The Bangor Daily News reported last week that our largest city’s charter commission adopted a proposal to allow non-citizens and undocumented immigrants to vote in municipal elections.
Advocates lay out lots of nice sounding reasons for the policy. Non-citizen residents pay taxes; shouldn’t they have a say in how money is spent? Their kids go to school and they need a voice on the school board. All inevitably true.
But that exact same logic applies to state-level and national elections, too. So should anyone who finds themselves on the “right” side of some political border have the ability to vote in elections impacting that geographic area?
Probably not.
Other proponents take a different tack. “No taxation without representation!” attempts to appeal to lovers of America’s founding story. They miss some of the nuance.
The reason “no taxation without representation” became such a rallying cry was because the colonists believed themselves Englishmen owed their historical legal rights, including a vote in Parliament.

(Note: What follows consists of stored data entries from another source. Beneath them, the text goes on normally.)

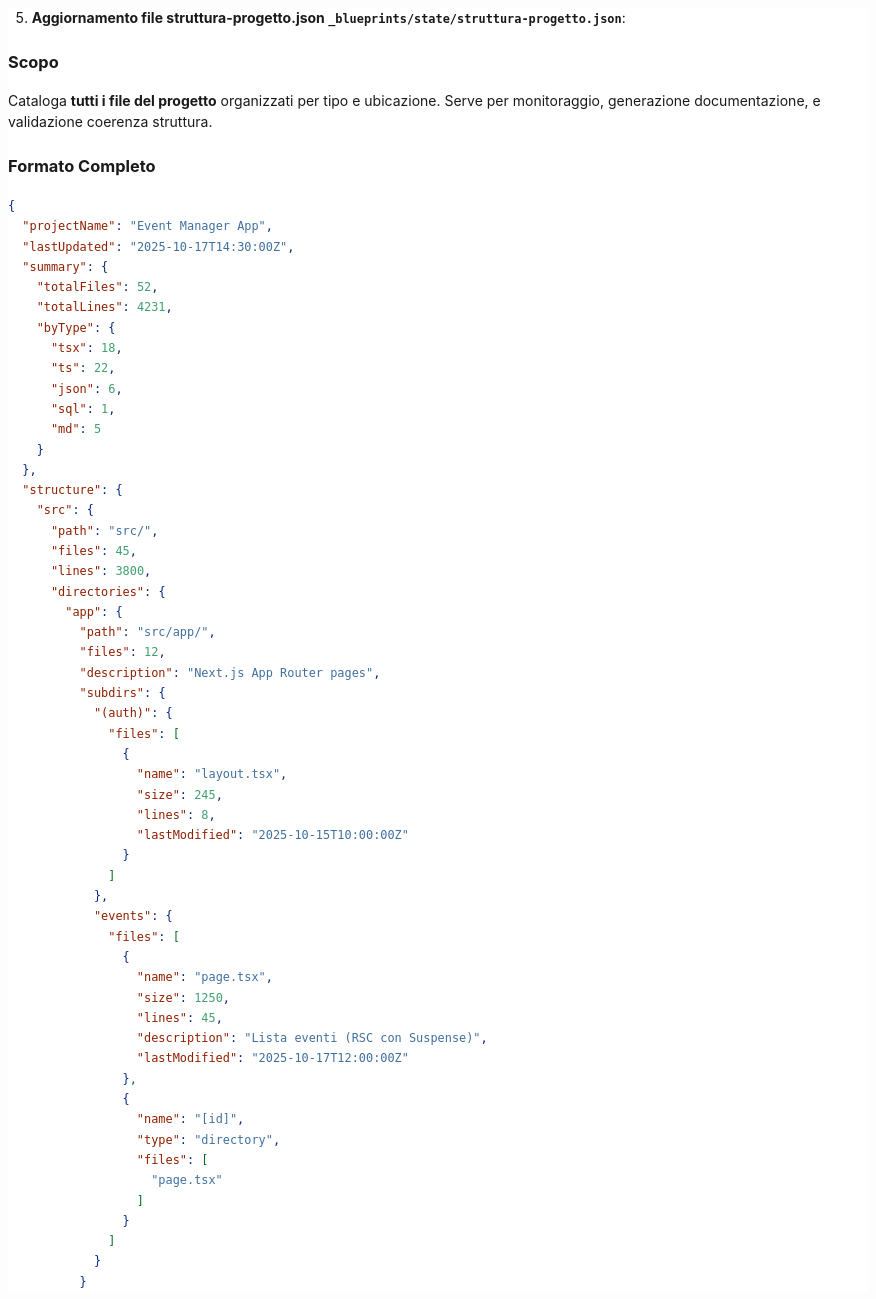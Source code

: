 

5. **Aggiornamento file struttura-progetto.json `_blueprints/state/struttura-progetto.json`**:

### Scopo
Cataloga **tutti i file del progetto** organizzati per tipo e ubicazione. Serve per monitoraggio, generazione documentazione, e validazione coerenza struttura.

### Formato Completo

```json
{
  "projectName": "Event Manager App",
  "lastUpdated": "2025-10-17T14:30:00Z",
  "summary": {
    "totalFiles": 52,
    "totalLines": 4231,
    "byType": {
      "tsx": 18,
      "ts": 22,
      "json": 6,
      "sql": 1,
      "md": 5
    }
  },
  "structure": {
    "src": {
      "path": "src/",
      "files": 45,
      "lines": 3800,
      "directories": {
        "app": {
          "path": "src/app/",
          "files": 12,
          "description": "Next.js App Router pages",
          "subdirs": {
            "(auth)": {
              "files": [
                {
                  "name": "layout.tsx",
                  "size": 245,
                  "lines": 8,
                  "lastModified": "2025-10-15T10:00:00Z"
                }
              ]
            },
            "events": {
              "files": [
                {
                  "name": "page.tsx",
                  "size": 1250,
                  "lines": 45,
                  "description": "Lista eventi (RSC con Suspense)",
                  "lastModified": "2025-10-17T12:00:00Z"
                },
                {
                  "name": "[id]",
                  "type": "directory",
                  "files": [
                    "page.tsx"
                  ]
                }
              ]
            }
          }
```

They had these rights because they were subjects – citizens – of the British Crown.
A third major argument is that, again, historically, citizenship was not a qualification to vote in the United States. It was included in the Constitution as a prerequisite to hold office, but not to cast a ballot.
Absolutely true.
Making citizenship the sine qua non of the franchise at the inception of our nation would have created some serious cognitive dissonance in the minds of the Framers. Set aside the horror of slavery; there was no credible argument that women in the United States were anything but citizens. Excluding the vote based on sex — if citizenship is the deciding factor — makes no sense.
As the fledgling nation moved west, frontier states let new arrivals vote. This was a practical approach; they were trying to draw new residents to work the land and build their industry.
Maine has its own immigrant stories. New Sweden is one of the most well recorded. Swedish immigrants built the colony under the auspices of Augusta starting in 1870. They had community elections; they were not yet citizens. And then, in 1876, many of them became naturalized Americans.
This history is informative. At the time, America was a frontier nation seeking new people to help build it into modernity. There needed to be reasons for them to leave the known for the unknown of the United States.
Today, we’ve been the world’s largest economy for essentially all living memory. People from all over the world try to come here and establish a life. The ability to vote in municipal elections is likely a distant thought, if it arises at all.
Which brings us back to Portland. The charter commission has to decide on who will be eligible to vote if their amendments are adopted. They should leave it alone.
The power to vote is the power to change things. Requiring individuals to make a firm commitment to a place in order to participate in possibly changing it makes sense.
Citizenship is a clear, consistent standard to use. It aligns the power granted by the vote with the burdens and responsibilities of citizenship, like jury duty or militia service.